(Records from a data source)
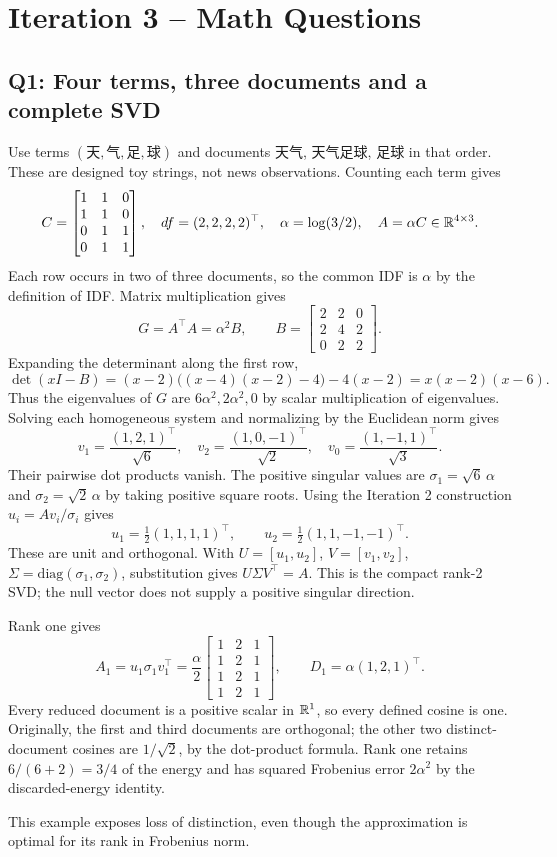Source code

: \section{Iteration 3 -- Math Questions}
\subsection{Q1: Four terms, three documents and a complete SVD}
Use terms $(\text{天},\text{气},\text{足},\text{球})$ and documents
$\text{天气}$, $\text{天气足球}$, $\text{足球}$ in that order.
These are designed toy strings, not news observations.
Counting each term gives
\[
C=\begin{bmatrix}1&1&0\\1&1&0\\0&1&1\\0&1&1\end{bmatrix},
\quad df=(2,2,2,2)^\top,\quad
\alpha=\log(3/2),\quad A=\alpha C\in\mathbb{R}^{4\times3}.
\]
Each row occurs in two of three documents, so the common IDF is $\alpha$ by
the definition of IDF. Matrix multiplication gives
\[
G=A^\top A=\alpha^2 B,\qquad
B=\begin{bmatrix}2&2&0\\2&4&2\\0&2&2\end{bmatrix}.
\]
Expanding the determinant along the first row,
\[
\det(xI-B)=(x-2)\big((x-4)(x-2)-4\big)-4(x-2)
=x(x-2)(x-6).
\]
Thus the eigenvalues of $G$ are $6\alpha^2,2\alpha^2,0$ by scalar
multiplication of eigenvalues. Solving each homogeneous system and
normalizing by the Euclidean norm gives
\[
v_1=\frac{(1,2,1)^\top}{\sqrt6},\quad
v_2=\frac{(1,0,-1)^\top}{\sqrt2},\quad
v_0=\frac{(1,-1,1)^\top}{\sqrt3}.
\]
Their pairwise dot products vanish. The positive singular values are
$\sigma_1=\sqrt6\,\alpha$ and $\sigma_2=\sqrt2\,\alpha$ by taking positive
square roots. Using the Iteration 2 construction $u_i=Av_i/\sigma_i$ gives
\[
u_1=\tfrac12(1,1,1,1)^\top,\qquad
u_2=\tfrac12(1,1,-1,-1)^\top.
\]
These are unit and orthogonal. With $U=[u_1,u_2]$, $V=[v_1,v_2]$,
$\Sigma=\mathrm{diag}(\sigma_1,\sigma_2)$, substitution gives
$U\Sigma V^\top=A$. This is the compact rank-2 SVD; the null vector
does not supply a positive singular direction.

Rank one gives
\[
A_1=u_1\sigma_1v_1^\top
=\frac{\alpha}{2}\begin{bmatrix}1&2&1\\1&2&1\\1&2&1\\1&2&1\end{bmatrix},
\qquad D_1=\alpha(1,2,1)^\top.
\]
Every reduced document is a positive scalar in $\mathbb{R}^1$, so every defined
cosine is one. Originally, the first and third documents are orthogonal;
the other two distinct-document cosines are $1/\sqrt2$, by the dot-product
formula. Rank one retains $6/(6+2)=3/4$ of the energy and has squared
Frobenius error $2\alpha^2$ by the discarded-energy identity.

This example exposes loss of distinction, even though the approximation is
optimal for its rank in Frobenius norm.


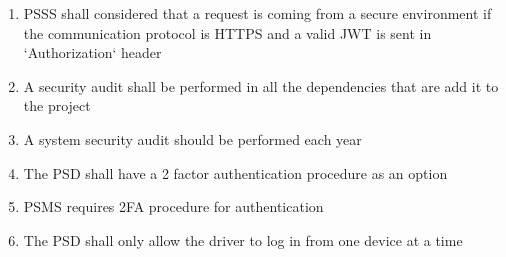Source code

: \begin{enumerate}[resume, label=SEC-\arabic*]
    \item PSSS shall considered that a request is coming from a secure environment if the communication protocol is HTTPS and a valid JWT is sent in `Authorization` header
    \item A security audit shall be performed in all the dependencies that are add it to the project
    \item A system security audit should be performed each year
    \item The PSD shall have a 2 factor authentication procedure as an option
    \item PSMS requires 2FA procedure for authentication
    \item The PSD shall only allow the driver to log in from one device at a time
\end{enumerate}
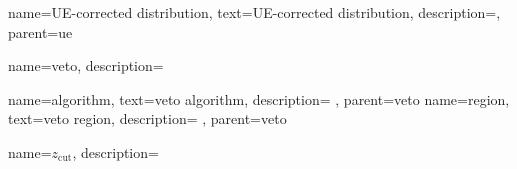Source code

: {
    name=UE-corrected distribution,
    text=UE-corrected distribution,
    description={},
    parent=ue
}


{
    name=veto,
    description={}
}

{
    name=algorithm,
    text=veto algorithm,
    description={
    },
    parent=veto
}
{
    name=region,
    text=veto region,
    description={
    },
    parent=veto
}

{
  name=\ensuremath{z_{\text{cut}}},
  description={}
}
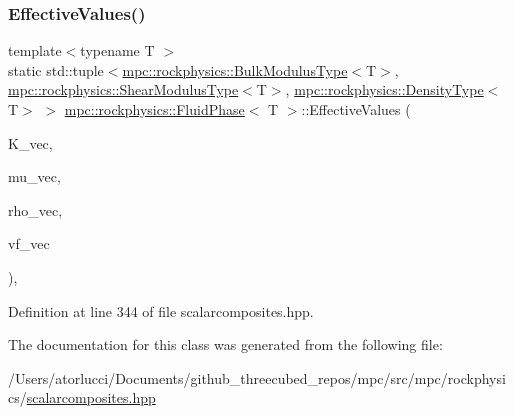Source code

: \subsubsection{\texorpdfstring{Effective\+Values()}{EffectiveValues()}}
{\footnotesize\ttfamily template$<$typename T $>$ \\
static std\+::tuple$<$\mbox{\hyperlink{structmpc_1_1rockphysics_1_1_bulk_modulus_type}{mpc\+::rockphysics\+::\+Bulk\+Modulus\+Type}}$<$T$>$, \mbox{\hyperlink{structmpc_1_1rockphysics_1_1_shear_modulus_type}{mpc\+::rockphysics\+::\+Shear\+Modulus\+Type}}$<$T$>$, \mbox{\hyperlink{structmpc_1_1rockphysics_1_1_density_type}{mpc\+::rockphysics\+::\+Density\+Type}}$<$T$>$ $>$ \mbox{\hyperlink{classmpc_1_1rockphysics_1_1_fluid_phase}{mpc\+::rockphysics\+::\+Fluid\+Phase}}$<$ T $>$\+::Effective\+Values (\begin{DoxyParamCaption}\item[{const std\+::vector$<$ \mbox{\hyperlink{structmpc_1_1rockphysics_1_1_bulk_modulus_type}{mpc\+::rockphysics\+::\+Bulk\+Modulus\+Type}}$<$ T $>$ $>$ \&}]{K\+\_\+vec,  }\item[{const std\+::vector$<$ \mbox{\hyperlink{structmpc_1_1rockphysics_1_1_shear_modulus_type}{mpc\+::rockphysics\+::\+Shear\+Modulus\+Type}}$<$ T $>$ $>$ \&}]{mu\+\_\+vec,  }\item[{const std\+::vector$<$ \mbox{\hyperlink{structmpc_1_1rockphysics_1_1_density_type}{mpc\+::rockphysics\+::\+Density\+Type}}$<$ T $>$ $>$ \&}]{rho\+\_\+vec,  }\item[{const std\+::vector$<$ \mbox{\hyperlink{structmpc_1_1rockphysics_1_1_volume_fraction_type}{mpc\+::rockphysics\+::\+Volume\+Fraction\+Type}}$<$ T $>$ $>$ \&}]{vf\+\_\+vec }\end{DoxyParamCaption})\hspace{0.3cm}{\ttfamily [inline]}, {\ttfamily [static]}}



Definition at line 344 of file scalarcomposites.\+hpp.



The documentation for this class was generated from the following file\+:\begin{DoxyCompactItemize}
\item 
/\+Users/atorlucci/\+Documents/github\+\_\+threecubed\+\_\+repos/mpc/src/mpc/rockphysics/\mbox{\hyperlink{scalarcomposites_8hpp}{scalarcomposites.\+hpp}}\end{DoxyCompactItemize}
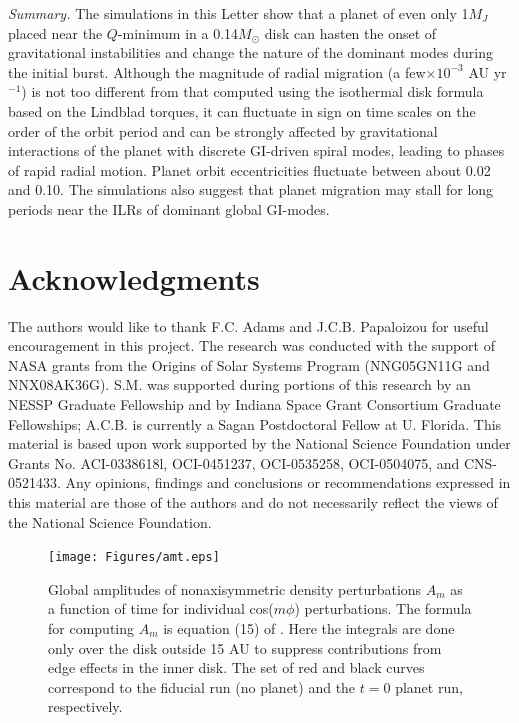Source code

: \documentclass[12pt,manuscript,authoryear]{aastex}
\begin{document}
{\it Summary.} The simulations in this Letter show that a planet of even only 1$M_J$ placed near the $Q$-minimum in a 0.14$M_{\odot}$ disk can hasten the onset of gravitational instabilities and change the nature of the dominant modes during the initial burst. Although the magnitude of radial migration (a few$\times10^{-3}$ AU yr$^{-1}$) is not too different from that computed using the \citet{tanaka2002}  isothermal disk formula based on the Lindblad torques, it can fluctuate in sign on time scales on the order of the orbit period and can be strongly affected by gravitational interactions of the planet with discrete GI-driven spiral modes, leading to phases of rapid radial motion. Planet orbit eccentricities fluctuate between about 0.02 and 0.10. The simulations also suggest that planet migration may stall for long periods near the ILRs of dominant global GI-modes.

\section{Acknowledgments}

The authors would like to thank F.C. Adams and J.C.B. Papaloizou for useful encouragement in this project. The research was conducted with the support of NASA grants from the Origins of Solar Systems  Program (NNG05GN11G and NNX08AK36G). S.M. was supported during portions of this research by an NESSP Graduate Fellowship and by Indiana Space Grant Consortium Graduate Fellowships; A.C.B. is currently a Sagan Postdoctoral Fellow at U. Florida. This material is based upon work supported by the National Science Foundation under Grants No. ACI-0338618l, OCI-0451237, OCI-0535258, OCI-0504075, and CNS-0521433. Any opinions, findings and conclusions or recommendations expressed in this material are those of the authors and do not necessarily reflect the views of the National Science Foundation. 




\newpage


\begin{figure}[t]
\center
\texttt{[image: Figures/amt.eps]}
\caption{Global amplitudes of nonaxisymmetric density perturbations $A_m$ as a function of time for individual cos($m\phi$) perturbations. The formula for computing $A_m$ is equation (15) of \citep{boley2006}. Here the integrals are done only over the disk outside 15 AU to suppress contributions from edge effects in the inner disk. The set of red and black curves correspond to the fiducial run (no planet) and the $t = 0$ planet run, respectively.}
\label{fig:Am}
\end{figure}
\end{document}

ACTIVITY:
Display each line of the data where "alpha" occurs.

YOUR SOLUTION:
\alpha=\log(3/2),\quad A=\alpha C\in\mathbb{R}^{4\times3}.
Each row occurs in two of three documents, so the common IDF is $\alpha$ by
G=A^\top A=\alpha^2 B,\qquad
Thus the eigenvalues of $G$ are $6\alpha^2,2\alpha^2,0$ by scalar
$\sigma_1=\sqrt6\,\alpha$ and $\sigma_2=\sqrt2\,\alpha$ by taking positive
=\frac{\alpha}{2}\begin{bmatrix}1&2&1\\1&2&1\\1&2&1\\1&2&1\end{bmatrix},
\qquad D_1=\alpha(1,2,1)^\top.
Frobenius error $2\alpha^2$ by the discarded-energy identity.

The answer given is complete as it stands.